Saved entries:
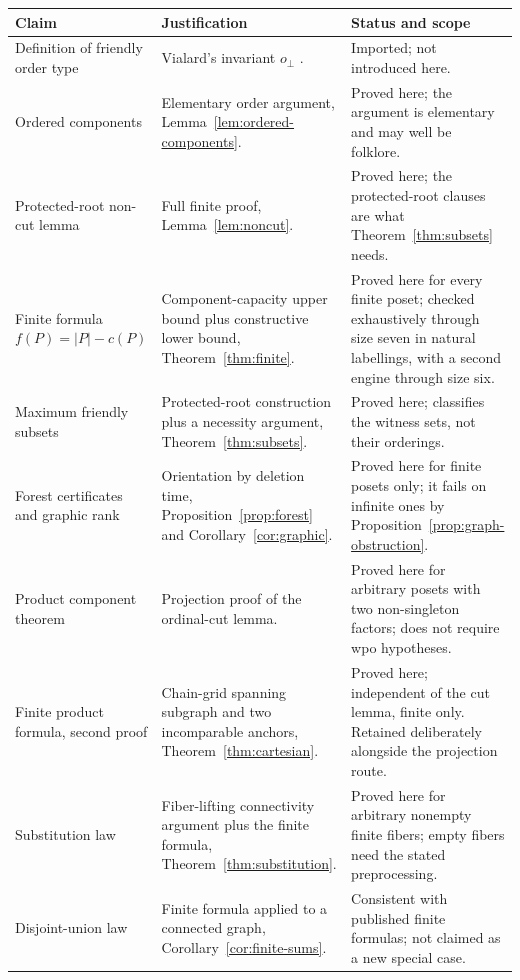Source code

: \documentclass[11pt,letterpaper]{article}
\theoremstyle{definition}
\theoremstyle{remark}
\begin{document}
\small
\renewcommand{\arraystretch}{1.25}
\begin{longtable}{@{}p{}p{}p{}@{}}
\toprule
\textbf{Claim} & \textbf{Justification} & \textbf{Status and scope}\\
\midrule
\endhead
Definition of friendly order type & Vialard's invariant $o_\perp$
\cite[Definition~3.3]{Vialard2023}. & Imported; not introduced here.\\
Ordered components & Elementary order argument,
Lemma~\ref{lem:ordered-components}. & Proved here; the argument is
elementary and may well be folklore.\\
Protected-root non-cut lemma & Full finite proof,
Lemma~\ref{lem:noncut}. & Proved here; the protected-root clauses are what
Theorem~\ref{thm:subsets} needs.\\
Finite formula $f(P)=|P|-c(P)$ & Component-capacity upper bound plus
constructive lower bound, Theorem~\ref{thm:finite}. & Proved here for every
finite poset; checked exhaustively through size seven in natural labellings,
with a second engine through size six.\\
Maximum friendly subsets & Protected-root construction plus a necessity
argument, Theorem~\ref{thm:subsets}. & Proved here; classifies the witness
sets, not their orderings.\\
Forest certificates and graphic rank & Orientation by deletion time,
Proposition~\ref{prop:forest} and Corollary~\ref{cor:graphic}. & Proved
here for finite posets only; it fails on infinite ones by
Proposition~\ref{prop:graph-obstruction}.\\
Product component theorem & Projection proof of the ordinal-cut lemma. &
Proved here for arbitrary posets with two non-singleton factors; does not
require wpo hypotheses.\\
Finite product formula, second proof & Chain-grid spanning subgraph and two
incomparable anchors, Theorem~\ref{thm:cartesian}. & Proved here;
independent of the cut lemma, finite only. Retained deliberately alongside
the projection route.\\
Substitution law & Fiber-lifting connectivity argument plus the finite
formula, Theorem~\ref{thm:substitution}. & Proved here for arbitrary
nonempty finite fibers; empty fibers need the stated preprocessing.\\
Disjoint-union law & Finite formula applied to a connected graph,
Corollary~\ref{cor:finite-sums}. & Consistent with published finite
formulas; not claimed as a new special case.\\

\end{longtable}
\end{document}
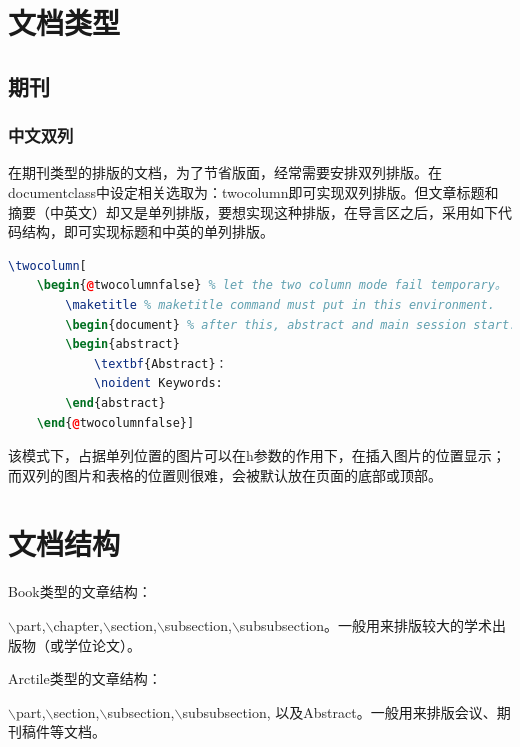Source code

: \documentclass[12pt]{book}
\begin{document}
\section{文档类型}

\subsection{期刊}

\subsubsection{中文双列}
在期刊类型的排版的文档，为了节省版面，经常需要安排双列排版。在documentclass中设定相关选取为：twocolumn即可实现双列排版。但文章标题和摘要（中英文）却又是单列排版，要想实现这种排版，在导言区之后，采用如下代码结构，即可实现标题和中英的单列排版。

\begin{lstlisting}[language=tex,breaklines]
    \twocolumn[
    \begin{@twocolumnfalse} % let the two column mode fail temporary。
        \maketitle % maketitle command must put in this environment.
        \begin{document} % after this, abstract and main session start.
        \begin{abstract}
            \textbf{Abstract}：
            \noident Keywords:
        \end{abstract}
    \end{@twocolumnfalse}]     
\end{lstlisting}
    
该模式下，占据单列位置的图片可以在h参数的作用下，在插入图片的位置显示；而双列的图片和表格的位置则很难，会被默认放在页面的底部或顶部。
    
\section{文档结构}


Book类型的文章结构：

$\backslash$part,$\backslash$chapter,$\backslash$section,$\backslash$subsection,$\backslash$subsubsection。一般用来排版较大的学术出版物（或学位论文）。

Arctile类型的文章结构：

$\backslash$part,$\backslash$section,$\backslash$subsection,$\backslash$subsubsection, 以及Abstract。一般用来排版会议、期刊稿件等文档。
\end{document}
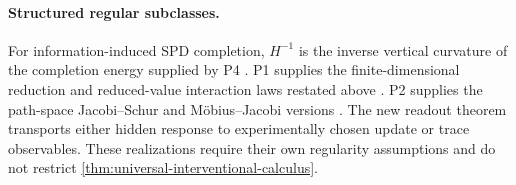 \paragraph{Structured regular subclasses.}
For information-induced SPD completion, $H^{-1}$ is the inverse vertical curvature of the completion energy supplied by P4 \citep{li2026informationinducedgeometry}.  P1 supplies the finite-dimensional reduction and reduced-value interaction laws restated above \citep{li2026optimizationgeometrodynamics}.  P2 supplies the path-space Jacobi--Schur and M\"obius--Jacobi versions \citep{li2026restrictedcomplexity}.  The new readout theorem transports either hidden response to experimentally chosen update or trace observables.  These realizations require their own regularity assumptions and do not restrict \cref{thm:universal-interventional-calculus}.
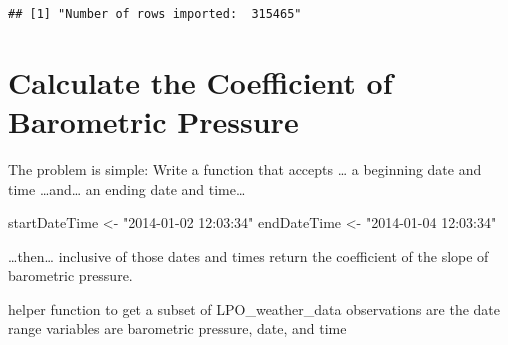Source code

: \documentclass[
  11pt,
]{article}
\newenvironment{Shaded}{\begin{snugshade}}{\end{snugshade}}
\newcommand{\NormalTok}[1]{#1}
\newcommand{\OtherTok}[1]{\textcolor[rgb]{0.56,0.35,0.01}{#1}}
\newcommand{\StringTok}[1]{\textcolor[rgb]{0.31,0.60,0.02}{#1}}
\begin{document}
\begin{verbatim}
## [1] "Number of rows imported:  315465"
\end{verbatim}

\hypertarget{calculate-the-coefficient-of-barometric-pressure}{%
\section{Calculate the Coefficient of Barometric
Pressure}\label{calculate-the-coefficient-of-barometric-pressure}}

The problem is simple: Write a function that accepts \ldots{} a
beginning date and time \ldots and\ldots{} an ending date and
time\ldots{}

\begin{Shaded}
\begin{Highlighting}[]
\NormalTok{startDateTime }\OtherTok{\textless{}{-}} \StringTok{"2014{-}01{-}02 12:03:34"}
\NormalTok{endDateTime }\OtherTok{\textless{}{-}} \StringTok{"2014{-}01{-}04 12:03:34"}
\end{Highlighting}
\end{Shaded}

\ldots then\ldots{} inclusive of those dates and times return the
coefficient of the slope of barometric pressure.

helper function to get a subset of LPO\_weather\_data observations are
the date range variables are barometric pressure, date, and time
\end{document}
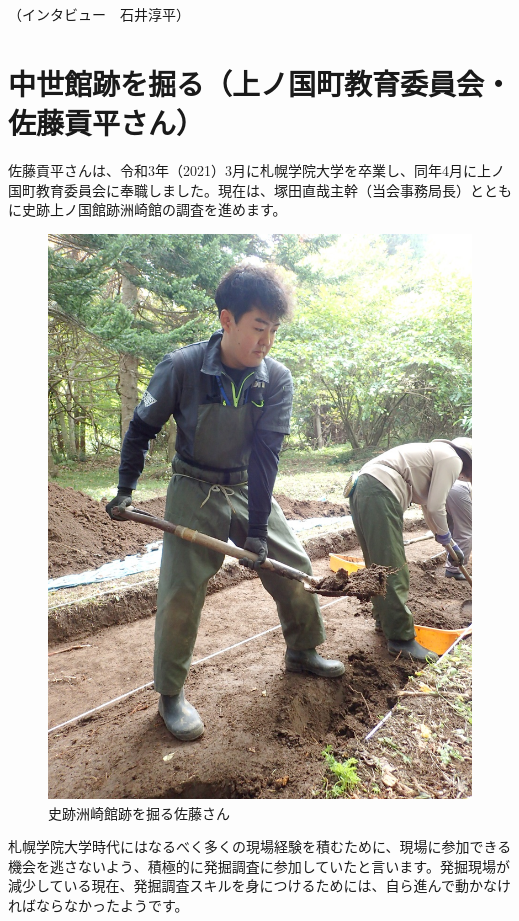 \documentclass[a4j,11pt,twocolumn,openany]{jsbook}
\begin{document}
\hspace{8zw}（インタビュー　石井淳平）


\section{中世館跡を掘る（上ノ国町教育委員会・佐藤貢平さん）}

佐藤貢平さんは、令和3年（2021）3月に札幌学院大学を卒業し、同年4月に上ノ国町教育委員会に奉職しました。現在は、塚田直哉主幹（当会事務局長）とともに史跡上ノ国館跡洲崎館の調査を進めます。

\begin{figure}[ht]
	\centering
	\includegraphics[width=0.9\linewidth]{fig/06_satou/s_satou.JPG}
	\caption{史跡洲崎館跡を掘る佐藤さん}
	\label{}
	\vspace{-1\baselineskip}
\end{figure}

札幌学院大学時代にはなるべく多くの現場経験を積むために、現場に参加できる機会を逃さないよう、積極的に発掘調査に参加していたと言います。発掘現場が減少している現在、発掘調査スキルを身につけるためには、自ら進んで動かなければならなかったようです。
\end{document}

| REQUIRED WORK |
Word for word, set down every line of the records above, and leave the pictures out.

| RESULT BELOW |
Source code

: \documentclass[11pt,letterpaper]{article}
\theoremstyle{definition}
\theoremstyle{remark}
\begin{document}
\small
\renewcommand{\arraystretch}{1.25}
\begin{longtable}{@{}p{}p{}p{}@{}}
\toprule
\textbf{Claim} & \textbf{Justification} & \textbf{Status and scope}\\
\midrule
\endhead
Definition of friendly order type & Vialard's invariant $o_\perp$
\cite[Definition~3.3]{Vialard2023}. & Imported; not introduced here.\\
Ordered components & Elementary order argument,
Lemma~\ref{lem:ordered-components}. & Proved here; the argument is
elementary and may well be folklore.\\
Protected-root non-cut lemma & Full finite proof,
Lemma~\ref{lem:noncut}. & Proved here; the protected-root clauses are what
Theorem~\ref{thm:subsets} needs.\\
Finite formula $f(P)=|P|-c(P)$ & Component-capacity upper bound plus
constructive lower bound, Theorem~\ref{thm:finite}. & Proved here for every
finite poset; checked exhaustively through size seven in natural labellings,
with a second engine through size six.\\
Maximum friendly subsets & Protected-root construction plus a necessity
argument, Theorem~\ref{thm:subsets}. & Proved here; classifies the witness
sets, not their orderings.\\
Forest certificates and graphic rank & Orientation by deletion time,
Proposition~\ref{prop:forest} and Corollary~\ref{cor:graphic}. & Proved
here for finite posets only; it fails on infinite ones by
Proposition~\ref{prop:graph-obstruction}.\\
Product component theorem & Projection proof of the ordinal-cut lemma. &
Proved here for arbitrary posets with two non-singleton factors; does not
require wpo hypotheses.\\
Finite product formula, second proof & Chain-grid spanning subgraph and two
incomparable anchors, Theorem~\ref{thm:cartesian}. & Proved here;
independent of the cut lemma, finite only. Retained deliberately alongside
the projection route.\\
Substitution law & Fiber-lifting connectivity argument plus the finite
formula, Theorem~\ref{thm:substitution}. & Proved here for arbitrary
nonempty finite fibers; empty fibers need the stated preprocessing.\\
Disjoint-union law & Finite formula applied to a connected graph,
Corollary~\ref{cor:finite-sums}. & Consistent with published finite
formulas; not claimed as a new special case.\\

\end{longtable}
\end{document}
Source code

: \documentclass[12pt]{book}
\begin{document}
\section{文档类型}

\subsection{期刊}

\subsubsection{中文双列}
在期刊类型的排版的文档，为了节省版面，经常需要安排双列排版。在documentclass中设定相关选取为：twocolumn即可实现双列排版。但文章标题和摘要（中英文）却又是单列排版，要想实现这种排版，在导言区之后，采用如下代码结构，即可实现标题和中英的单列排版。

\begin{lstlisting}[language=tex,breaklines]
    \twocolumn[
    \begin{@twocolumnfalse} % let the two column mode fail temporary。
        \maketitle % maketitle command must put in this environment.
        \begin{document} % after this, abstract and main session start.
        \begin{abstract}
            \textbf{Abstract}：
            \noident Keywords:
        \end{abstract}
    \end{@twocolumnfalse}]     
\end{lstlisting}
    
该模式下，占据单列位置的图片可以在h参数的作用下，在插入图片的位置显示；而双列的图片和表格的位置则很难，会被默认放在页面的底部或顶部。
    
\section{文档结构}


Book类型的文章结构：

$\backslash$part,$\backslash$chapter,$\backslash$section,$\backslash$subsection,$\backslash$subsubsection。一般用来排版较大的学术出版物（或学位论文）。

Arctile类型的文章结构：

$\backslash$part,$\backslash$section,$\backslash$subsection,$\backslash$subsubsection, 以及Abstract。一般用来排版会议、期刊稿件等文档。
\end{document}
 \paragraph{Structured regular subclasses.}
For information-induced SPD completion, $H^{-1}$ is the inverse vertical curvature of the completion energy supplied by P4 \citep{li2026informationinducedgeometry}.  P1 supplies the finite-dimensional reduction and reduced-value interaction laws restated above \citep{li2026optimizationgeometrodynamics}.  P2 supplies the path-space Jacobi--Schur and M\"obius--Jacobi versions \citep{li2026restrictedcomplexity}.  The new readout theorem transports either hidden response to experimentally chosen update or trace observables.  These realizations require their own regularity assumptions and do not restrict \cref{thm:universal-interventional-calculus}.
Source code

: \documentclass[
  11pt,
]{article}
\newenvironment{Shaded}{\begin{snugshade}}{\end{snugshade}}
\newcommand{\NormalTok}[1]{#1}
\newcommand{\OtherTok}[1]{\textcolor[rgb]{0.56,0.35,0.01}{#1}}
\newcommand{\StringTok}[1]{\textcolor[rgb]{0.31,0.60,0.02}{#1}}
\begin{document}
\begin{verbatim}
## [1] "Number of rows imported:  315465"
\end{verbatim}

\hypertarget{calculate-the-coefficient-of-barometric-pressure}{%
\section{Calculate the Coefficient of Barometric
Pressure}\label{calculate-the-coefficient-of-barometric-pressure}}

The problem is simple: Write a function that accepts \ldots{} a
beginning date and time \ldots and\ldots{} an ending date and
time\ldots{}

\begin{Shaded}
\begin{Highlighting}[]
\NormalTok{startDateTime }\OtherTok{\textless{}{-}} \StringTok{"2014{-}01{-}02 12:03:34"}
\NormalTok{endDateTime }\OtherTok{\textless{}{-}} \StringTok{"2014{-}01{-}04 12:03:34"}
\end{Highlighting}
\end{Shaded}

\ldots then\ldots{} inclusive of those dates and times return the
coefficient of the slope of barometric pressure.

helper function to get a subset of LPO\_weather\_data observations are
the date range variables are barometric pressure, date, and time
\end{document}
 \documentclass[a4j,11pt,twocolumn,openany]{jsbook}
\begin{document}
\hspace{8zw}（インタビュー　石井淳平）


\section{中世館跡を掘る（上ノ国町教育委員会・佐藤貢平さん）}

佐藤貢平さんは、令和3年（2021）3月に札幌学院大学を卒業し、同年4月に上ノ国町教育委員会に奉職しました。現在は、塚田直哉主幹（当会事務局長）とともに史跡上ノ国館跡洲崎館の調査を進めます。

\begin{figure}[ht]
	\centering
	\includegraphics[width=0.9\linewidth]{fig/06_satou/s_satou.JPG}
	\caption{史跡洲崎館跡を掘る佐藤さん}
	\label{}
	\vspace{-1\baselineskip}
\end{figure}

札幌学院大学時代にはなるべく多くの現場経験を積むために、現場に参加できる機会を逃さないよう、積極的に発掘調査に参加していたと言います。発掘現場が減少している現在、発掘調査スキルを身につけるためには、自ら進んで動かなければならなかったようです。
\end{document}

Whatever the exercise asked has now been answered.